Estas familias llevan más de una década residiendo en las viviendas de la calle Sarmiento. Llegaron en 2015 a un entorno sin terminar y fueron ellas mismas quienes, con su trabajo y su esfuerzo, completaron las infraestructuras básicas: luz, agua, ascensores, comunidad. Firmaron contratos de alquiler con opción a compra con la promotora Satek, posteriormente Lunix, y cumplieron escrupulosamente con sus pagos durante años. Sin embargo, en 2024, sin preaviso ni negociación, un fondo buitre —SPV REOCO 3, S.L.— adquirió la finca en una subasta desierta por apenas 14.000 euros por vivienda y rescindió unilateralmente los contratos, ofreciendo a las familias la «oportunidad» de comprar sus propios hogares por cifras obscenas de hasta 200.000 euros. Cuando intentaron seguir abonando los alquileres, se encontraron con que se les habían cerrado las cuentas y se les impedía pagar, mientras el procedimiento judicial se tramitaba contra una sociedad extinta, Manilva Sol y Golf S.L., con la que jamás habían negociado, vulnerando así su derecho a la defensa y a la tutela judicial efectiva.
Mientras la maquinaria judicial avanzaba implacable, las instituciones miraron para otro lado con una complicidad que avergüenza. La Consejería de Vivienda de la Junta de Andalucía se escudó en «la espera de informes» mientras el reloj del desahucio corría en su contra; el Ayuntamiento de Manilva, gobernado por el PP, prometió soluciones que nunca llegaron a tiempo y, como «alternativa», habilitó un pabellón deportivo sin condiciones mínimas de habitabilidad para 25 familias en situación de vulnerabilidad extrema. Cruz Roja aportó colchonetas, las mantas no alcanzaron y el frío sí se hizo presente, como relataban los propios afectados: «Se escuchaban las voces de los chiquillos en la oscuridad diciendo ‘mamá, me quiero ir de aquí, tengo mucho frío'».
Desde CGT-A, Ceuta y Melilla lo decimos claro y sin ambages: no vamos a permitir que se siga pisoteando a quienes menos tienen mientras se protege a fondos, bancos y especuladores. La vivienda es un derecho fundamental y no vamos a dejar de señalar a quienes lo convierten en un negocio a costa del sufrimiento de las familias trabajadoras. Por ello, reclamamos la paralización cautelar inmediata de cualquier nuevo lanzamiento vinculado a esta operación especulativa mientras se resuelven los recursos interpuestos; la activación urgente de la Ley de Vivienda de Andalucía para ejercer el derecho de retracto administrativo y convertir estas 62 viviendas en parque público de alquiler social; una alternativa habitacional digna, permanente y cercana a sus entornos laborales y escolares para las 62 familias, con prioridad absoluta para las 25 unidades familiares en situación de vulnerabilidad certificada; la depuración de responsabilidades políticas y judiciales por la desprotección de menores y personas vulnerables durante el operativo de desalojo, ejecutado con un despliegue de 100 efectivos de la Guardia Civil para imponer una orden que vulnera derechos fundamentales; y la investigación y sanción a las prácticas abusivas de fondos de inversión que adquieren fincas con ocupantes de buena fe para forzar desalojos y reventa especulativa.
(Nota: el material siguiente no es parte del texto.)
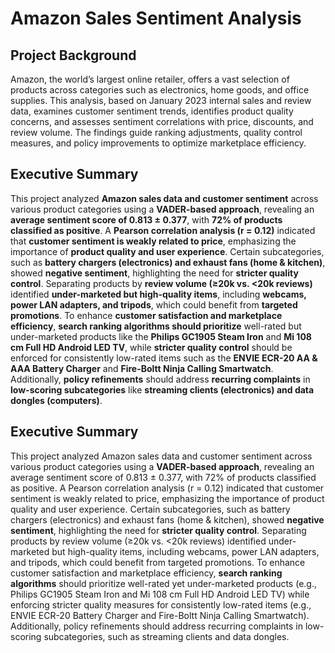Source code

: # Amazon Sales Sentiment Analysis

## Project Background
Amazon, the world’s largest online retailer, offers a vast selection of products across categories such as electronics, home goods, and office supplies. This analysis, based on January 2023 internal sales and review data, examines customer sentiment trends, identifies product quality concerns, and assesses sentiment correlations with price, discounts, and review volume. The findings guide ranking adjustments, quality control measures, and policy improvements to optimize marketplace efficiency.

## Executive Summary

This project analyzed **Amazon sales data and customer sentiment** across various product categories using a **VADER-based approach**, revealing an **average sentiment score of 0.813 ± 0.377**, with **72% of products classified as positive**. A **Pearson correlation analysis (r = 0.12)** indicated that **customer sentiment is weakly related to price**, emphasizing the importance of **product quality and user experience**. Certain subcategories, such as **battery chargers (electronics) and exhaust fans (home & kitchen)**, showed **negative sentiment**, highlighting the need for **stricter quality control**. Separating products by **review volume (≥20k vs. <20k reviews)** identified **under-marketed but high-quality items**, including **webcams, power LAN adapters, and tripods**, which could benefit from **targeted promotions**. To enhance **customer satisfaction and marketplace efficiency**, **search ranking algorithms should prioritize** well-rated but under-marketed products like the **Philips GC1905 Steam Iron** and **Mi 108 cm Full HD Android LED TV**, while **stricter quality control** should be enforced for consistently low-rated items such as the **ENVIE ECR-20 AA & AAA Battery Charger** and **Fire-Boltt Ninja Calling Smartwatch**. Additionally, **policy refinements** should address **recurring complaints** in **low-scoring subcategories** like **streaming clients (electronics) and data dongles (computers)**.

## Executive Summary

This project analyzed Amazon sales data and customer sentiment across various product categories using a **VADER-based approach**, revealing an average sentiment score of 0.813 ± 0.377, with 72% of products classified as positive. A Pearson correlation analysis (r = 0.12) indicated that customer sentiment is weakly related to price, emphasizing the importance of product quality and user experience. Certain subcategories, such as battery chargers (electronics) and exhaust fans (home & kitchen), showed **negative sentiment**, highlighting the need for **stricter quality control**. Separating products by review volume (≥20k vs. <20k reviews) identified under-marketed but high-quality items, including webcams, power LAN adapters, and tripods, which could benefit from targeted promotions. To enhance customer satisfaction and marketplace efficiency, **search ranking algorithms** should prioritize well-rated yet under-marketed products (e.g., Philips GC1905 Steam Iron and Mi 108 cm Full HD Android LED TV) while enforcing stricter quality measures for consistently low-rated items (e.g., ENVIE ECR-20 Battery Charger and Fire-Boltt Ninja Calling Smartwatch). Additionally, policy refinements should address recurring complaints in low-scoring subcategories, such as streaming clients and data dongles.
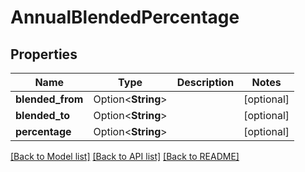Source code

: # AnnualBlendedPercentage

## Properties

Name | Type | Description | Notes
------------ | ------------- | ------------- | -------------
**blended_from** | Option<**String**> |  | [optional]
**blended_to** | Option<**String**> |  | [optional]
**percentage** | Option<**String**> |  | [optional]

[[Back to Model list]](../README.md#documentation-for-models) [[Back to API list]](../README.md#documentation-for-api-endpoints) [[Back to README]](../README.md)


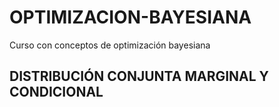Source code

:# OPTIMIZACION-BAYESIANA
Curso con conceptos de optimización bayesiana
## DISTRIBUCIÓN CONJUNTA MARGINAL Y CONDICIONAL
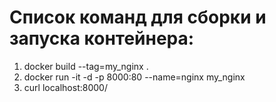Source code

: # Список команд для сборки и запуска контейнера:
1. docker build --tag=my_nginx .
2. docker run -it -d -p 8000:80 --name=nginx my_nginx
3. curl localhost:8000/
Manilva no es un caso aislado. Es la expresión más cruda de un modelo que convierte el techo en mercancía y a las personas en obstáculos para el beneficio. Frente a ello, CGT reafirma su compromiso con la lucha por el derecho a una vivienda digna y con la organización de las clases trabajadoras para frenar los abusos del capital especulativo. La vivienda no se negocia, se defiende. Y ellas no están solas: la solidaridad obrera no tiene fronteras.